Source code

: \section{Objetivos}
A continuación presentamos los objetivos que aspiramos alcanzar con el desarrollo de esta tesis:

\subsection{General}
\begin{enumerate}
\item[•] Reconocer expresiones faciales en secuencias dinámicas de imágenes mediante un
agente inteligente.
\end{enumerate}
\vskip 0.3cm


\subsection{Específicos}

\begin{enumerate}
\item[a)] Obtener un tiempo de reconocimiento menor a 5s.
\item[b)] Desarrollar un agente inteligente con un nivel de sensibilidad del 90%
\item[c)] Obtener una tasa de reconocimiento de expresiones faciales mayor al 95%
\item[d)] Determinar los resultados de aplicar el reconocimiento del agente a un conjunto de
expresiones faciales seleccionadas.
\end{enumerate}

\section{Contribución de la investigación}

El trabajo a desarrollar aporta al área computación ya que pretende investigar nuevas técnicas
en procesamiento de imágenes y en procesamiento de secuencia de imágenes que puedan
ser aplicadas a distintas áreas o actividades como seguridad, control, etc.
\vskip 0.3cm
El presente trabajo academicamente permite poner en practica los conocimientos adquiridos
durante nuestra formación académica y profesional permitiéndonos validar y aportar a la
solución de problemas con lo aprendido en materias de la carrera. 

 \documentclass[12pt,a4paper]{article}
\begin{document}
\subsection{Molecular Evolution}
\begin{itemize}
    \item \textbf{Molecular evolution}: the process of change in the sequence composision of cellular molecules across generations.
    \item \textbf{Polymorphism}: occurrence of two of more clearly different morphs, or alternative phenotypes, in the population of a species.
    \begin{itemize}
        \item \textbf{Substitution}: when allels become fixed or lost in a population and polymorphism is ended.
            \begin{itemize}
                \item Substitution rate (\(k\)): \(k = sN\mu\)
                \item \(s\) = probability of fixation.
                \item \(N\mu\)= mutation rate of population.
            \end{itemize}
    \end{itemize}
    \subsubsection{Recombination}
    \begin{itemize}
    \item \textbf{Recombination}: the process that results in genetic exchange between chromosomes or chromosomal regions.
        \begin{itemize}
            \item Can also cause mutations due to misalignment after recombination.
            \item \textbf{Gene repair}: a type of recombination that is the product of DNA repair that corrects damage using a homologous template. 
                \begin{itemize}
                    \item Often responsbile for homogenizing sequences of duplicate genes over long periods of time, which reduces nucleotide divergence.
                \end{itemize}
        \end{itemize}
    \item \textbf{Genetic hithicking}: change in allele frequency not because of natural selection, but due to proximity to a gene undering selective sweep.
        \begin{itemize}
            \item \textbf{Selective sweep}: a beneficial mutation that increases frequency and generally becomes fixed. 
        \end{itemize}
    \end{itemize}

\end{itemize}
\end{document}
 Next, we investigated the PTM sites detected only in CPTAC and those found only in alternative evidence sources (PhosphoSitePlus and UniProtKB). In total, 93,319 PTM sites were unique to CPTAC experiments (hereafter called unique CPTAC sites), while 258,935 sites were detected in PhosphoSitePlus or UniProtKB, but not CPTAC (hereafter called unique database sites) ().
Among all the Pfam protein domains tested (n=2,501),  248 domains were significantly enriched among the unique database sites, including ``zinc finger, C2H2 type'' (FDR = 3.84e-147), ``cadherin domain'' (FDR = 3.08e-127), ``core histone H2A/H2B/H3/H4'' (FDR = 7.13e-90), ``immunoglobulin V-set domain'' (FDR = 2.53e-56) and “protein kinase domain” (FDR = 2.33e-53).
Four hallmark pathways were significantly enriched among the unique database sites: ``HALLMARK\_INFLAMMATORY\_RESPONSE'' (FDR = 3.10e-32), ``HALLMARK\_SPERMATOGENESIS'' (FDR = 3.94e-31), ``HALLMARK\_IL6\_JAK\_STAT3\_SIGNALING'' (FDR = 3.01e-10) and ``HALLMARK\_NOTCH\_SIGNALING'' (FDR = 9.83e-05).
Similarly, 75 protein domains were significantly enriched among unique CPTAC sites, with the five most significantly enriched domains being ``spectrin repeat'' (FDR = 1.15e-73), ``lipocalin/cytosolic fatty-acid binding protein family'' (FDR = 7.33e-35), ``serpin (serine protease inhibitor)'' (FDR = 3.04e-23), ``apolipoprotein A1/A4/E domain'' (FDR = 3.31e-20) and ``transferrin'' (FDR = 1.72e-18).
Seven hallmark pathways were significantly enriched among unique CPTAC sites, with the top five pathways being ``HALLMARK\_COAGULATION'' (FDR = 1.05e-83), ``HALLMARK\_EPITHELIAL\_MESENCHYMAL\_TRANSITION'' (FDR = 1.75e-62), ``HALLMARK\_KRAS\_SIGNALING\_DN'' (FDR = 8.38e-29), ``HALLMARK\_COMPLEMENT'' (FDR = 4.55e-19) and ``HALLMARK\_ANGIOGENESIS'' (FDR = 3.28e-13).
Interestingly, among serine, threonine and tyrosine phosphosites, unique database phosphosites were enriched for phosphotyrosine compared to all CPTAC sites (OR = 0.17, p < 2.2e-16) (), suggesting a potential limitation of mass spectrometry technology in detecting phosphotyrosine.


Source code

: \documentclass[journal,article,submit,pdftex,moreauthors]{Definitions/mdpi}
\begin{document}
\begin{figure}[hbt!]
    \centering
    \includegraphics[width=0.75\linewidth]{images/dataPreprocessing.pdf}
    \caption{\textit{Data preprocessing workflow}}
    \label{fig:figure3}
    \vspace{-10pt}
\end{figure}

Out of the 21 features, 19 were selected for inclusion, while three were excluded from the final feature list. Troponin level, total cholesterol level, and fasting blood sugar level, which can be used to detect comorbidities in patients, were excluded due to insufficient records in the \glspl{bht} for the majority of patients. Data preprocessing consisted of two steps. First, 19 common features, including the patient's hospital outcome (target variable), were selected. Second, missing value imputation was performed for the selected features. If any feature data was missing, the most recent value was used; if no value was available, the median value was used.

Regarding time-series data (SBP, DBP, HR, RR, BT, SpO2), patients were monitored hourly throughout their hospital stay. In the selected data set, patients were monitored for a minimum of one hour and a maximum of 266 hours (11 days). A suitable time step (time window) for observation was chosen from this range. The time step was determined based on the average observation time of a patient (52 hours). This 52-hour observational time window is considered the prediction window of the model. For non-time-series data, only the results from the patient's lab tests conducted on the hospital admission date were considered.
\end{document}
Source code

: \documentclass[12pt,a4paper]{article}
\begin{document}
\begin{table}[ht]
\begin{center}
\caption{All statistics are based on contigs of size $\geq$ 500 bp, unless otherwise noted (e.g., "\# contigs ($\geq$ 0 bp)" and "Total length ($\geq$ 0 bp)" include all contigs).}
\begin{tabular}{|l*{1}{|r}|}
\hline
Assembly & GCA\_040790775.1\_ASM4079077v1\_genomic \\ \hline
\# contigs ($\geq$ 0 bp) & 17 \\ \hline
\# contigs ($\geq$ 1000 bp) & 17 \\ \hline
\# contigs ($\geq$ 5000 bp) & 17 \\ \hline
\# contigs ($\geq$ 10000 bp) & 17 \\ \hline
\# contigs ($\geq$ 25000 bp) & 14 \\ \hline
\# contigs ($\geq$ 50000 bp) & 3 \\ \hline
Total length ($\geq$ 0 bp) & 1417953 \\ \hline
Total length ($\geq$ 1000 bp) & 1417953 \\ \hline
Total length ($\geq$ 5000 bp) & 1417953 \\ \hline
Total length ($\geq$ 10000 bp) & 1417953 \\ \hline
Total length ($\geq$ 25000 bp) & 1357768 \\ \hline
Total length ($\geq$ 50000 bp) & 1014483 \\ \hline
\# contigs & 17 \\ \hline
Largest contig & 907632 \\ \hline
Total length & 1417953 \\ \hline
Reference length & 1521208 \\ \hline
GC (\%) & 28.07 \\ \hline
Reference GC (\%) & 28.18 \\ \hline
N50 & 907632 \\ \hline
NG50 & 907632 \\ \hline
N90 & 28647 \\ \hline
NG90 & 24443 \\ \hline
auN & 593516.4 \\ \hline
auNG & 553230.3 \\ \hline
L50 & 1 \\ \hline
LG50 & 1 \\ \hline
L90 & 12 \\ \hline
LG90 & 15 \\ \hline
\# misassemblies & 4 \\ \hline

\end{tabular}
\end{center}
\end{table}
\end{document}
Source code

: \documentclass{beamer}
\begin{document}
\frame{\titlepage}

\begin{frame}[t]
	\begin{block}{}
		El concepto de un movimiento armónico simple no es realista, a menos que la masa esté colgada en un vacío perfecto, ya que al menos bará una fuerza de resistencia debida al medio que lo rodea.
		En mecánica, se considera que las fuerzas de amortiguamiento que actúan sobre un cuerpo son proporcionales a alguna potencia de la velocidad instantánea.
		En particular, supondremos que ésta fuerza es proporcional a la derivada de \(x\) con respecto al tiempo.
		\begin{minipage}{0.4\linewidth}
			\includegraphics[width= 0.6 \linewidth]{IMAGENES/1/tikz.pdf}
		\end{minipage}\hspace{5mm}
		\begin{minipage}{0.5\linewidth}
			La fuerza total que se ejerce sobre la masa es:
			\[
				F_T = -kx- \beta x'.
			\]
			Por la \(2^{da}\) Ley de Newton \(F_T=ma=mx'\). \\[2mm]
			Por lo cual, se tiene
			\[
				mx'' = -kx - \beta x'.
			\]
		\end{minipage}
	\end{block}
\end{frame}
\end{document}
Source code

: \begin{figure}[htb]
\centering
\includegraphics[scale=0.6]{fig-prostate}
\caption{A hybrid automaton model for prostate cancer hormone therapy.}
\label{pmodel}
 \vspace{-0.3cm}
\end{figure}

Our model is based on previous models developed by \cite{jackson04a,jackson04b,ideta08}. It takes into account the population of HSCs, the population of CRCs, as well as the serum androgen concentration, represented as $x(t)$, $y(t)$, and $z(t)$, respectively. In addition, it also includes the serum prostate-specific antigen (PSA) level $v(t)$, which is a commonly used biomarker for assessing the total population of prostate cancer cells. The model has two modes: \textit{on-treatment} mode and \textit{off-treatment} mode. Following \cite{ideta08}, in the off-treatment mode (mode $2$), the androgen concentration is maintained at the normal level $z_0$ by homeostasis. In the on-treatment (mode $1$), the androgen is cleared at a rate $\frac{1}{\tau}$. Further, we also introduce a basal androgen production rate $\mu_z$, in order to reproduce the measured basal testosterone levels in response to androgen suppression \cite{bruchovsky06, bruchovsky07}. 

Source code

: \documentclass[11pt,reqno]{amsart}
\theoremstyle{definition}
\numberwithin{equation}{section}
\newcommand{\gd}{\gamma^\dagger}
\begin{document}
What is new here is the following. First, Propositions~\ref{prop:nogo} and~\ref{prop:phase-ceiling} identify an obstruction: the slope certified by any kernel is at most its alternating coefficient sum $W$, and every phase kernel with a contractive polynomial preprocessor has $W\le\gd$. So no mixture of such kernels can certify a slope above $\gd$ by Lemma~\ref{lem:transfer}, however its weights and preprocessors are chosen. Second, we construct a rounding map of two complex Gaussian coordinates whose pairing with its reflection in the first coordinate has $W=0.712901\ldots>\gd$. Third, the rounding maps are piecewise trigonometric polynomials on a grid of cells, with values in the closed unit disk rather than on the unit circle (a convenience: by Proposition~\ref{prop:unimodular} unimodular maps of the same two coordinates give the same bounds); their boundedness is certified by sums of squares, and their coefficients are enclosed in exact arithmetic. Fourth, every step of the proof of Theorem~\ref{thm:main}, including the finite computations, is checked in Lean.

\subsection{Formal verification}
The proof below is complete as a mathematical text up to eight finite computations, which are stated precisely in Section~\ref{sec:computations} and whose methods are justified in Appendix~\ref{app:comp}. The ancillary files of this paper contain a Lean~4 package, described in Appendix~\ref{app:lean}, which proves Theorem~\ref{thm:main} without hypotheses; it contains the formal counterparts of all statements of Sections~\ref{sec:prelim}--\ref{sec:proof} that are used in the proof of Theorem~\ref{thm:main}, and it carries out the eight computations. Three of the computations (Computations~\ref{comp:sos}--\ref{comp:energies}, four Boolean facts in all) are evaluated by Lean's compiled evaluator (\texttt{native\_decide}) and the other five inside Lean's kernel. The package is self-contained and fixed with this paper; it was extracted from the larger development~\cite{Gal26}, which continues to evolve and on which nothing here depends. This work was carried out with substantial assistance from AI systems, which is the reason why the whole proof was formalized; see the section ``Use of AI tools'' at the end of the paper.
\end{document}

+---+

PROBLEM REQUIREMENTS: Transcribe, please, every line from the first line of the listing above through the line with "menor a 5s.". Keep both ends and nothing else.

EXERCISE RESULT:
Source code

: \section{Objetivos}
A continuación presentamos los objetivos que aspiramos alcanzar con el desarrollo de esta tesis:

\subsection{General}
\begin{enumerate}
\item[•] Reconocer expresiones faciales en secuencias dinámicas de imágenes mediante un
agente inteligente.
\end{enumerate}
\vskip 0.3cm


\subsection{Específicos}

\begin{enumerate}
\item[a)] Obtener un tiempo de reconocimiento menor a 5s.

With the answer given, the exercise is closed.